Assignment => Nothing but the lines below between the line holding "Let's define a" and the line holding "for the module.", inclusive, should appear in the answer, each set down exactly.
Source records START
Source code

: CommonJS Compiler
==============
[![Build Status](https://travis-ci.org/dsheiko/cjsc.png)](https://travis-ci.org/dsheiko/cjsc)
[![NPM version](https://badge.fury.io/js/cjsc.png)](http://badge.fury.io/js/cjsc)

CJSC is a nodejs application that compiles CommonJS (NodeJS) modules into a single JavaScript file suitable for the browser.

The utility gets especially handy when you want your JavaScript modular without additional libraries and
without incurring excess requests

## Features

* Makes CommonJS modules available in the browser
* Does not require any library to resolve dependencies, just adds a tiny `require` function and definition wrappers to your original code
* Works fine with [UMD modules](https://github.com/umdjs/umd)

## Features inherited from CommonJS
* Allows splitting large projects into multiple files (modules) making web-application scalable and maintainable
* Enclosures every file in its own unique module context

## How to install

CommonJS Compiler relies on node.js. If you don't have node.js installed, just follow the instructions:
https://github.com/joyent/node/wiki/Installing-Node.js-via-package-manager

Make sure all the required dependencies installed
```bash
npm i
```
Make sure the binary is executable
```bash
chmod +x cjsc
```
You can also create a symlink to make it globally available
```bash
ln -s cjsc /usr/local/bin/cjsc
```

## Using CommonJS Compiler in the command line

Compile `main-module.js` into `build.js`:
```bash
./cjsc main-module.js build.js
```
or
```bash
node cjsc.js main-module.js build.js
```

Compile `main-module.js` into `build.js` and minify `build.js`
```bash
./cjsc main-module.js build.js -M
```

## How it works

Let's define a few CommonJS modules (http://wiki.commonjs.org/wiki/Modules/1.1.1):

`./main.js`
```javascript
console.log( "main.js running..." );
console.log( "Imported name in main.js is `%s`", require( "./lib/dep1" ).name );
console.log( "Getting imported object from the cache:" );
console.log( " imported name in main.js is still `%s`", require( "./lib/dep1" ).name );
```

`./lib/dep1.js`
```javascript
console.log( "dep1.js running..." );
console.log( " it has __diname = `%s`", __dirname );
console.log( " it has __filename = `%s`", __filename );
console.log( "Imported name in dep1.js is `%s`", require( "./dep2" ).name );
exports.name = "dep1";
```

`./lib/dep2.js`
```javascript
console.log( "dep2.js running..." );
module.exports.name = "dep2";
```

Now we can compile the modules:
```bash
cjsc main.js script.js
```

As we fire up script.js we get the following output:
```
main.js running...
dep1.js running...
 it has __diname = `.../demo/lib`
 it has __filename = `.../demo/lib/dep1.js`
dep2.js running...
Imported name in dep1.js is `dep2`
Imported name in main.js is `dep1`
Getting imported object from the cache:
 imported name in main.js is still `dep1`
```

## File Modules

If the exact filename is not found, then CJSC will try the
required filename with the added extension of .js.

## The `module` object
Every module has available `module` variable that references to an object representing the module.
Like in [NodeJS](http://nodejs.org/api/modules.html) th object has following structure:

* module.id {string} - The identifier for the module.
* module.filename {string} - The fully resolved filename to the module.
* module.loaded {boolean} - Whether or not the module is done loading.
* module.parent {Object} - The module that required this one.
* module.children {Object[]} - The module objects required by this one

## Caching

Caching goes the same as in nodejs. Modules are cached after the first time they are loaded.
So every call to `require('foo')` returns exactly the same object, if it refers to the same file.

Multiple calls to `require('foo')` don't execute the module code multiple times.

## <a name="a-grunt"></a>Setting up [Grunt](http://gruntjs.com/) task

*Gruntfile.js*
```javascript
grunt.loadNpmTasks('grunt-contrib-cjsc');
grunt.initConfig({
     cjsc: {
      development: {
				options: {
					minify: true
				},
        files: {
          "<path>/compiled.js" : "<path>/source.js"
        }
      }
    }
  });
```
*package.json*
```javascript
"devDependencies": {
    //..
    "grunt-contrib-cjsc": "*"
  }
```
Source records END
Source records START
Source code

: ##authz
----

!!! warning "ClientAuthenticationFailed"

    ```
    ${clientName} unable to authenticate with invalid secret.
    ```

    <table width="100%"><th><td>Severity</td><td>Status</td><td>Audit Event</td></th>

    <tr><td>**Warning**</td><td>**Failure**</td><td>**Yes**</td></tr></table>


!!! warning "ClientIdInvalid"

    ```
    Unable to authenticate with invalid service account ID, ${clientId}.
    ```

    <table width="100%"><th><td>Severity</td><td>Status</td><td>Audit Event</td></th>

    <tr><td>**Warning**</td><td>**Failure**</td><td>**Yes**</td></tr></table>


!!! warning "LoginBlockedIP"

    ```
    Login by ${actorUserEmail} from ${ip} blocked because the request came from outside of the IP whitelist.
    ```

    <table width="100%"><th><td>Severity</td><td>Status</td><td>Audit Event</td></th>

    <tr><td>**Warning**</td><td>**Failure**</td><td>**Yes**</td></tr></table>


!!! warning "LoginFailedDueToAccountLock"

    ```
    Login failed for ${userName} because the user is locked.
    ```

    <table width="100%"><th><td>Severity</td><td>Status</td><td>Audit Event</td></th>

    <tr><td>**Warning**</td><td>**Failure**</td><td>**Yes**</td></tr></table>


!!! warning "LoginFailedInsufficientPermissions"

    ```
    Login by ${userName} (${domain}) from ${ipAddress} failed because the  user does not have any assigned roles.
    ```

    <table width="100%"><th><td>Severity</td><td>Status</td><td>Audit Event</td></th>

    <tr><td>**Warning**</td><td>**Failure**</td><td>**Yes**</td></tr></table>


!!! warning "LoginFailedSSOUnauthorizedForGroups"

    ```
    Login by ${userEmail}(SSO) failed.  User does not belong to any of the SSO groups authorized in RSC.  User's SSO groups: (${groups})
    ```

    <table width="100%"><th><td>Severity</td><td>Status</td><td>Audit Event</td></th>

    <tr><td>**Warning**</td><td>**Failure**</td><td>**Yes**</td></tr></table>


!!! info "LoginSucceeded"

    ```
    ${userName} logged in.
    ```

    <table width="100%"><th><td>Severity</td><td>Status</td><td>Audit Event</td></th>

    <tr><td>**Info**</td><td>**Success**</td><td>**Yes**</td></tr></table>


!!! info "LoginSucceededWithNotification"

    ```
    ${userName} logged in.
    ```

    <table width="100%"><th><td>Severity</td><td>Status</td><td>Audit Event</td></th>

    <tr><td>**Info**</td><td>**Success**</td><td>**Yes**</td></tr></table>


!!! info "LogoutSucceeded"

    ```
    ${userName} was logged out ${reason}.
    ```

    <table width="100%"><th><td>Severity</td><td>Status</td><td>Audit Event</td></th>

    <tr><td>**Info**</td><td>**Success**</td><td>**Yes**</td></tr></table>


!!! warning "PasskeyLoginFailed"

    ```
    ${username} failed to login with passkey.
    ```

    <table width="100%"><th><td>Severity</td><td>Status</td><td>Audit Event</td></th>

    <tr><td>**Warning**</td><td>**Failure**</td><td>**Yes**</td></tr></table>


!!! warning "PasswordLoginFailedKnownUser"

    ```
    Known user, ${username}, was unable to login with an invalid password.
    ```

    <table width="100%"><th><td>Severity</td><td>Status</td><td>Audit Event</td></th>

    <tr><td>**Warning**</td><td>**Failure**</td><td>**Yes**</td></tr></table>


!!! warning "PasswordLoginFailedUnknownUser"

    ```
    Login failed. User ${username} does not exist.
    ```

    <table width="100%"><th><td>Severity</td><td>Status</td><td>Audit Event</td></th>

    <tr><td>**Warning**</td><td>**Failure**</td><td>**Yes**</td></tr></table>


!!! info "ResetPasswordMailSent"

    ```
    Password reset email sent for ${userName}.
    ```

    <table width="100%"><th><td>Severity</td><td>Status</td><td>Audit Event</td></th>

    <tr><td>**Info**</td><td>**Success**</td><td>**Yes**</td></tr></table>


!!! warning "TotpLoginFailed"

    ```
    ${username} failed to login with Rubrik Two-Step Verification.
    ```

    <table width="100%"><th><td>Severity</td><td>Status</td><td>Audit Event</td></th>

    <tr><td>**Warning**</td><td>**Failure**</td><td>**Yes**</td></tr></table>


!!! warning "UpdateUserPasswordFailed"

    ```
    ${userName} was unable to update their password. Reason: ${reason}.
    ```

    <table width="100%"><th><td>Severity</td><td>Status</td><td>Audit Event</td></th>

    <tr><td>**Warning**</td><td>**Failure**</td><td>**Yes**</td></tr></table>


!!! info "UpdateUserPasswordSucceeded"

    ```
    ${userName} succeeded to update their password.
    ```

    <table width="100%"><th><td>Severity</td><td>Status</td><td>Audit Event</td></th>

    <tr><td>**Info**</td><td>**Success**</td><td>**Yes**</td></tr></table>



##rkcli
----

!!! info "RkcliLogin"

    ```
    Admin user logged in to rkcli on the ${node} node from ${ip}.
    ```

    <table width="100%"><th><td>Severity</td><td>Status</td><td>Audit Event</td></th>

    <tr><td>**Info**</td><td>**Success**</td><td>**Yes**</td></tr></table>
Source records END
Source records START
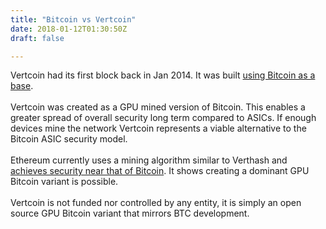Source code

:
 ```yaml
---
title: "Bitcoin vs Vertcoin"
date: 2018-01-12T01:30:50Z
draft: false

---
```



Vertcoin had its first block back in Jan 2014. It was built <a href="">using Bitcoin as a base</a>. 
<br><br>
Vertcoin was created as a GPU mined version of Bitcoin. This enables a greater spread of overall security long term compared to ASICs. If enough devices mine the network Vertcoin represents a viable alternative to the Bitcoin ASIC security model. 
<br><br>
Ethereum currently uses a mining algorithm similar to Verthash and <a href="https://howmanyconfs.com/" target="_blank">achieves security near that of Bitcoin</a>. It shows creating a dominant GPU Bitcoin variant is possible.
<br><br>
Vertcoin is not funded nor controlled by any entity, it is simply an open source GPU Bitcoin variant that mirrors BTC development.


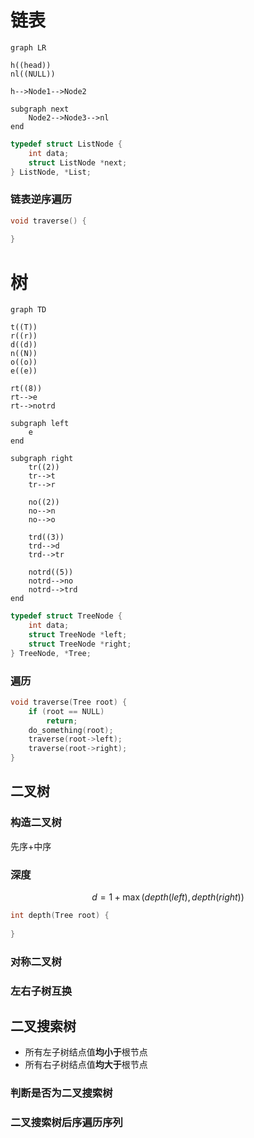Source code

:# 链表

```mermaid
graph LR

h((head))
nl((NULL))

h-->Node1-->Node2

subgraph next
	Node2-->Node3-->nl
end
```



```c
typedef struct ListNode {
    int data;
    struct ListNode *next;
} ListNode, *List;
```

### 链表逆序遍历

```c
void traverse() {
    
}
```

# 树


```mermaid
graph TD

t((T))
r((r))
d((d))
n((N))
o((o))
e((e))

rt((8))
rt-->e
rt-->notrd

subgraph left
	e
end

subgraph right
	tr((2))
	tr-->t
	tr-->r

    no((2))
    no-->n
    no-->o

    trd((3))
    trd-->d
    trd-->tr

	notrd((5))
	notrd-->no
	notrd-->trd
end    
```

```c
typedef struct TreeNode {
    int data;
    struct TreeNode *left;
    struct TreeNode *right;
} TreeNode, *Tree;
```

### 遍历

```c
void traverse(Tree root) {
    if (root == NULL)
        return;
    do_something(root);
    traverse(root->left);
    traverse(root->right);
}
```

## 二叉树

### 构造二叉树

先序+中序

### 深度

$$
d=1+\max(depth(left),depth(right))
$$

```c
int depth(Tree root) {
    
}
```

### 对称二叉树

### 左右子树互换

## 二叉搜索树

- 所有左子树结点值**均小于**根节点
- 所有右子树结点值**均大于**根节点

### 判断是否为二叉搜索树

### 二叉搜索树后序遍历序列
Source records END
Response box =>
Let's define a few CommonJS modules (http://wiki.commonjs.org/wiki/Modules/1.1.1):

`./main.js`
```javascript
console.log( "main.js running..." );
console.log( "Imported name in main.js is `%s`", require( "./lib/dep1" ).name );
console.log( "Getting imported object from the cache:" );
console.log( " imported name in main.js is still `%s`", require( "./lib/dep1" ).name );
```

`./lib/dep1.js`
```javascript
console.log( "dep1.js running..." );
console.log( " it has __diname = `%s`", __dirname );
console.log( " it has __filename = `%s`", __filename );
console.log( "Imported name in dep1.js is `%s`", require( "./dep2" ).name );
exports.name = "dep1";
```

`./lib/dep2.js`
```javascript
console.log( "dep2.js running..." );
module.exports.name = "dep2";
```

Now we can compile the modules:
```bash
cjsc main.js script.js
```

As we fire up script.js we get the following output:
```
main.js running...
dep1.js running...
 it has __diname = `.../demo/lib`
 it has __filename = `.../demo/lib/dep1.js`
dep2.js running...
Imported name in dep1.js is `dep2`
Imported name in main.js is `dep1`
Getting imported object from the cache:
 imported name in main.js is still `dep1`
```

## File Modules

If the exact filename is not found, then CJSC will try the
required filename with the added extension of .js.

## The `module` object
Every module has available `module` variable that references to an object representing the module.
Like in [NodeJS](http://nodejs.org/api/modules.html) th object has following structure:

* module.id {string} - The identifier for the module.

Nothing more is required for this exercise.